A.視診・触診・問診によってアセスメントします。
清藤友里絵
2018年6月公開
身体の表面を覆う皮膚は最大の臓器ともいわれています。そして、身体の内部と外部の影響を受け、多くのサインを発しています。そのサインを見逃さないように五感(目:見る、耳:聴く、鼻:嗅ぐ、口:尋ねる、手:触る)をはたらかせて、観察することからアセスメントが始まります。

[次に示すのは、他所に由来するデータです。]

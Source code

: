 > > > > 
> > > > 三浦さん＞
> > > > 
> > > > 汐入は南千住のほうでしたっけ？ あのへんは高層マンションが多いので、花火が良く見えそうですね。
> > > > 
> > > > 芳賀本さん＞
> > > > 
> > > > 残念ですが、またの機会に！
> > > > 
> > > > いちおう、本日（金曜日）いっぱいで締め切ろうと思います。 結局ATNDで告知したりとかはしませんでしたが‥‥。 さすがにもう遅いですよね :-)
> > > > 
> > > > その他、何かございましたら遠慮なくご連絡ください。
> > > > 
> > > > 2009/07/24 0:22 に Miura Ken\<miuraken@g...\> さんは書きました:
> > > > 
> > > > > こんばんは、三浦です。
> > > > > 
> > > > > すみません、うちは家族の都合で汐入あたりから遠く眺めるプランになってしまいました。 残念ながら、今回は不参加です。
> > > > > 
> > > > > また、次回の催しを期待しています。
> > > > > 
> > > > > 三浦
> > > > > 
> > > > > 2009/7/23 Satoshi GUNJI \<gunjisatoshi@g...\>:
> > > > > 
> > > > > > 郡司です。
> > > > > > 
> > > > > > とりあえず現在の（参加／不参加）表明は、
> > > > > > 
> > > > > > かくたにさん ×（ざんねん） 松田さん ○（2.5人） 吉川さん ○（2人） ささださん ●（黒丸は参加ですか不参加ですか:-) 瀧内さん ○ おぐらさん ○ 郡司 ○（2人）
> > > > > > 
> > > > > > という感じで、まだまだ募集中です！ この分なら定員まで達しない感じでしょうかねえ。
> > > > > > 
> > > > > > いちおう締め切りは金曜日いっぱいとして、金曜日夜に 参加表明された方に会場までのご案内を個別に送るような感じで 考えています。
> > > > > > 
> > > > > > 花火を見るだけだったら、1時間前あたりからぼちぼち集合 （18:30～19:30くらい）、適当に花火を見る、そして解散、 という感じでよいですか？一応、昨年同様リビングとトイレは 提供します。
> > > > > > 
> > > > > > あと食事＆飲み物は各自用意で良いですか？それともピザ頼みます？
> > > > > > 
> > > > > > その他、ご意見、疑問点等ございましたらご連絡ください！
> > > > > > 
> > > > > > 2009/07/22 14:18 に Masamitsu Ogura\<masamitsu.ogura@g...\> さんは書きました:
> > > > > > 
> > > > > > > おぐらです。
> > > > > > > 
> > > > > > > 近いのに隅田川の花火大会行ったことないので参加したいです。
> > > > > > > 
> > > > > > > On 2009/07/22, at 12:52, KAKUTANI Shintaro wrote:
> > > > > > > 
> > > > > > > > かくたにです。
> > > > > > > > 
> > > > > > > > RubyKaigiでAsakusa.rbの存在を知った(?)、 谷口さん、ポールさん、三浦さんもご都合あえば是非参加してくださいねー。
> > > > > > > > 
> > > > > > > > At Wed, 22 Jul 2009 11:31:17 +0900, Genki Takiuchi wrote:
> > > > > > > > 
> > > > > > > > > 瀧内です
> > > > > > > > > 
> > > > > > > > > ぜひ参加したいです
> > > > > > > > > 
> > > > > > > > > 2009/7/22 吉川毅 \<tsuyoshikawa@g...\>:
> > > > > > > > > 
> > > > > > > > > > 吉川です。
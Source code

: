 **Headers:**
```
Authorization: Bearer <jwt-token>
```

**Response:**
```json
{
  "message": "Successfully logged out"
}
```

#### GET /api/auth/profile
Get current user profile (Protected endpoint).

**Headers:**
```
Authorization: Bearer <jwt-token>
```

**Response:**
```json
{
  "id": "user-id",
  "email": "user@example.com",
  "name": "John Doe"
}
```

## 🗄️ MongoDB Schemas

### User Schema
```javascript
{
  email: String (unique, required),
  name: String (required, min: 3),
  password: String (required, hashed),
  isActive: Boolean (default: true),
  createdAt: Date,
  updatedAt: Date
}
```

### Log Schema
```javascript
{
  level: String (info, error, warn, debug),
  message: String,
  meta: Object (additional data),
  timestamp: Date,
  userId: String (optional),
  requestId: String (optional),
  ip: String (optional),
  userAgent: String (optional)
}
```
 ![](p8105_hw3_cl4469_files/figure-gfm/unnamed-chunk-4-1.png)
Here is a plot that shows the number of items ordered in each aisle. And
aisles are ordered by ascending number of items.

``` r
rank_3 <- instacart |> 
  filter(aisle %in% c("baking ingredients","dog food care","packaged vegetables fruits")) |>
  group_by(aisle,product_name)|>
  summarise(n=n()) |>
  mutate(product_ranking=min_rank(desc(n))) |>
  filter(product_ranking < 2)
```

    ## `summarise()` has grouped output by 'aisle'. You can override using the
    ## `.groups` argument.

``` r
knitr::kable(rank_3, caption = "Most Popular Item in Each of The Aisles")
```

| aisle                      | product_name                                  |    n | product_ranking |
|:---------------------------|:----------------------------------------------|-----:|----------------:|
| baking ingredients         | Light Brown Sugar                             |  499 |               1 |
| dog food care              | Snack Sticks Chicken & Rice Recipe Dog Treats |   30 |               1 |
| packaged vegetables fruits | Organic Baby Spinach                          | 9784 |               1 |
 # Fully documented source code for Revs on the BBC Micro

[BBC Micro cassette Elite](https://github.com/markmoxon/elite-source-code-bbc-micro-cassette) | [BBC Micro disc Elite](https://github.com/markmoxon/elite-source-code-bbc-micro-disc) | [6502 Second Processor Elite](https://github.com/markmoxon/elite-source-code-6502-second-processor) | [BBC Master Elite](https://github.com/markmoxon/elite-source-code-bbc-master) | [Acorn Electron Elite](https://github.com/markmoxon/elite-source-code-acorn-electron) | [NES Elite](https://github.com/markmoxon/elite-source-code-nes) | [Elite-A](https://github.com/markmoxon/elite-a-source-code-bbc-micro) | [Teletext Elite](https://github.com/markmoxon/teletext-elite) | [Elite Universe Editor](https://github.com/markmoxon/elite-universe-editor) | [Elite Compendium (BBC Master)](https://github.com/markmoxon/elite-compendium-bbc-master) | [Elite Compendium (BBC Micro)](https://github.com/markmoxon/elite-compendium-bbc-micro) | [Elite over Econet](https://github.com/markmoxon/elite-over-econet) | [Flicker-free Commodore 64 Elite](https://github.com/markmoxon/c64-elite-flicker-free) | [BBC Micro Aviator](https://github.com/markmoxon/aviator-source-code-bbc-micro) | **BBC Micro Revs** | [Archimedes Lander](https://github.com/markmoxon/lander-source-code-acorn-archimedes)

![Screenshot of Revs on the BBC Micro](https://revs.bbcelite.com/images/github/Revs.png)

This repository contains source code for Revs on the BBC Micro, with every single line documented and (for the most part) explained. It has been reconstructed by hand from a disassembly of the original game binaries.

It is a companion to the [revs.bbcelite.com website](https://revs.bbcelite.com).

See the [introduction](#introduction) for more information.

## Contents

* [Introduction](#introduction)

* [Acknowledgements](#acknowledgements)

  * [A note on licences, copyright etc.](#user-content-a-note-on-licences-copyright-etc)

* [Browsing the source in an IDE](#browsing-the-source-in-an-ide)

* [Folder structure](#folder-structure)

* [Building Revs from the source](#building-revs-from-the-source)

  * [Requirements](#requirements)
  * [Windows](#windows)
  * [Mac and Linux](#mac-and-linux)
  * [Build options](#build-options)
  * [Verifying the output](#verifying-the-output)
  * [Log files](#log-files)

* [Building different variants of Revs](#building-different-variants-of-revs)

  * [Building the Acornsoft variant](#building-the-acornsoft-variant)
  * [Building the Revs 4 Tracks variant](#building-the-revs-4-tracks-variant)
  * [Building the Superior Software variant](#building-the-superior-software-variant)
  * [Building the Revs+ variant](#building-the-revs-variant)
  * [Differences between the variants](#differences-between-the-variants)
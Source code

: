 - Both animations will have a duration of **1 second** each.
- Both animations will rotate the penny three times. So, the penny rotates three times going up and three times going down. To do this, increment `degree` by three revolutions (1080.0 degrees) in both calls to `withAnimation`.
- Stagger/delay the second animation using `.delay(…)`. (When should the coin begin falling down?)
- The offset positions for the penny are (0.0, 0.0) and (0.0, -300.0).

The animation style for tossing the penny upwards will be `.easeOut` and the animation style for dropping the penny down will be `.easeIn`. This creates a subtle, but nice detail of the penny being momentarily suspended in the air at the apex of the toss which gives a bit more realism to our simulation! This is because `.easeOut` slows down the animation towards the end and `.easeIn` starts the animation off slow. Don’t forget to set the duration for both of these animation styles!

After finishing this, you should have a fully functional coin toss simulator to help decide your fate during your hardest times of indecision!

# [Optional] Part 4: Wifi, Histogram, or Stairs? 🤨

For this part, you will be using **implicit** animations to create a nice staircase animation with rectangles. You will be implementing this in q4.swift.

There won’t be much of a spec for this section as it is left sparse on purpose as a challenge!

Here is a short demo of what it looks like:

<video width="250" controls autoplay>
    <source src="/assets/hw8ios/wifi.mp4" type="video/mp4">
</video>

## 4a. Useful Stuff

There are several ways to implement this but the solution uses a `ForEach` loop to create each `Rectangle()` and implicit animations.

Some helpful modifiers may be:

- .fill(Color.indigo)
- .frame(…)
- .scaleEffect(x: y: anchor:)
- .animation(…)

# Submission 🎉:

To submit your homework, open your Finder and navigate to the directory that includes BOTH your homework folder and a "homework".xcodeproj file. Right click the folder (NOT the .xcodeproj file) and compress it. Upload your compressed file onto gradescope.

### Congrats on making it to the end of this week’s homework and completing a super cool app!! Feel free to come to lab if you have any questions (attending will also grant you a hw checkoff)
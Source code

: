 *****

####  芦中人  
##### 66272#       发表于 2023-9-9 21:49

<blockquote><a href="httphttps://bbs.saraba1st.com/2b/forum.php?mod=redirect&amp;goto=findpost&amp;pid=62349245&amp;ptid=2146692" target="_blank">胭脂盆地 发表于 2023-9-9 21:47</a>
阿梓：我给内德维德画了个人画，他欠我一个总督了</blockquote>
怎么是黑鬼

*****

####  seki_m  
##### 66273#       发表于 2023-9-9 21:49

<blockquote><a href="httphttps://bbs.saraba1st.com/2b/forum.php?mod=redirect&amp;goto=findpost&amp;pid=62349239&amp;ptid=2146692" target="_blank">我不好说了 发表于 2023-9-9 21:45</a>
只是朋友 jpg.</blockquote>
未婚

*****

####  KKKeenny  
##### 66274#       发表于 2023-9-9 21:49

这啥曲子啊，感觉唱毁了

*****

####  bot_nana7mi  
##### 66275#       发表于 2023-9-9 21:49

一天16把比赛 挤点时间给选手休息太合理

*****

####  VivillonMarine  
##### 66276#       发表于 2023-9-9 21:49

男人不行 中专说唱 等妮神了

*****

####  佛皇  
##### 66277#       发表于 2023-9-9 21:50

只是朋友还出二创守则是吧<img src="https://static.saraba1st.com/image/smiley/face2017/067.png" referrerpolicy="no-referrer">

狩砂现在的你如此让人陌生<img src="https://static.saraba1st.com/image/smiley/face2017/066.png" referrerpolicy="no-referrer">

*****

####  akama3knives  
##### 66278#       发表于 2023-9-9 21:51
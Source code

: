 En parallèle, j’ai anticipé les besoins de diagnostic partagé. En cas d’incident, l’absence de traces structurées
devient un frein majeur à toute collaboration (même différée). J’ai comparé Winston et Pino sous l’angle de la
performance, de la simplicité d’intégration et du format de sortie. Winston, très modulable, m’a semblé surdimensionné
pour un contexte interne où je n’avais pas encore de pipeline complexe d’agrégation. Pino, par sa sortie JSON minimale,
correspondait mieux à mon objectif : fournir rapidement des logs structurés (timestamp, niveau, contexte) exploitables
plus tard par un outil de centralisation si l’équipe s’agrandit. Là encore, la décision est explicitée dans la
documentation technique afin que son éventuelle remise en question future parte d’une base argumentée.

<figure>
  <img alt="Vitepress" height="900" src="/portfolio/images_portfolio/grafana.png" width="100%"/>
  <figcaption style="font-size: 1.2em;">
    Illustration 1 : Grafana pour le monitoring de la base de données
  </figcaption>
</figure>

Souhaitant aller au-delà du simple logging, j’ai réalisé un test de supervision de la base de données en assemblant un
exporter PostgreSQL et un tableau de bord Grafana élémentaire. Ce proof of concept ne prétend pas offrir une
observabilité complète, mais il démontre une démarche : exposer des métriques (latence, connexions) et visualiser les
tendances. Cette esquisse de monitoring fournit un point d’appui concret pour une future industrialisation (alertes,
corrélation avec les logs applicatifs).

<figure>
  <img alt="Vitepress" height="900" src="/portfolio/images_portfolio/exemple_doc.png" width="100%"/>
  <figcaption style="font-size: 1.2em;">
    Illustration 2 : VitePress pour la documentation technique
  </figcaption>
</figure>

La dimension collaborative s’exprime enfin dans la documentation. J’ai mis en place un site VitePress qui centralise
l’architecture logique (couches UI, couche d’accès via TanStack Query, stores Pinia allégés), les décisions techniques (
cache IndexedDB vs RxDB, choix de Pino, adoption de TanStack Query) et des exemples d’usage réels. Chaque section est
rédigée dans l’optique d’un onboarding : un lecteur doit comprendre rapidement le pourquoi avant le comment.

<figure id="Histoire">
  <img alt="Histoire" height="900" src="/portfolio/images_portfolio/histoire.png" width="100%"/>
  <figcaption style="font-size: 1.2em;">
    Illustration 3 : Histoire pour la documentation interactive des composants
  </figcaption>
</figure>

その対象によって観察ポイントの優先度が異なります。例えば、寝たきりの患者が入院した場合は、得手体位を考慮した褥瘡好発部位の皮膚状態を観察する必要があります(図1)。発熱が伴えば、発汗による皮膚障害が発生しやすい部位に浸軟や汗疹などが生じていないかを観察します(図2)。紙おむつを着用していれば失禁している可能性が高いため、排泄物による皮膚障害がないか、湿潤環境による真菌感染がないかなどを確認します。また、自宅でのADLや生活習慣、食事摂取状況などを家族から情報収集します。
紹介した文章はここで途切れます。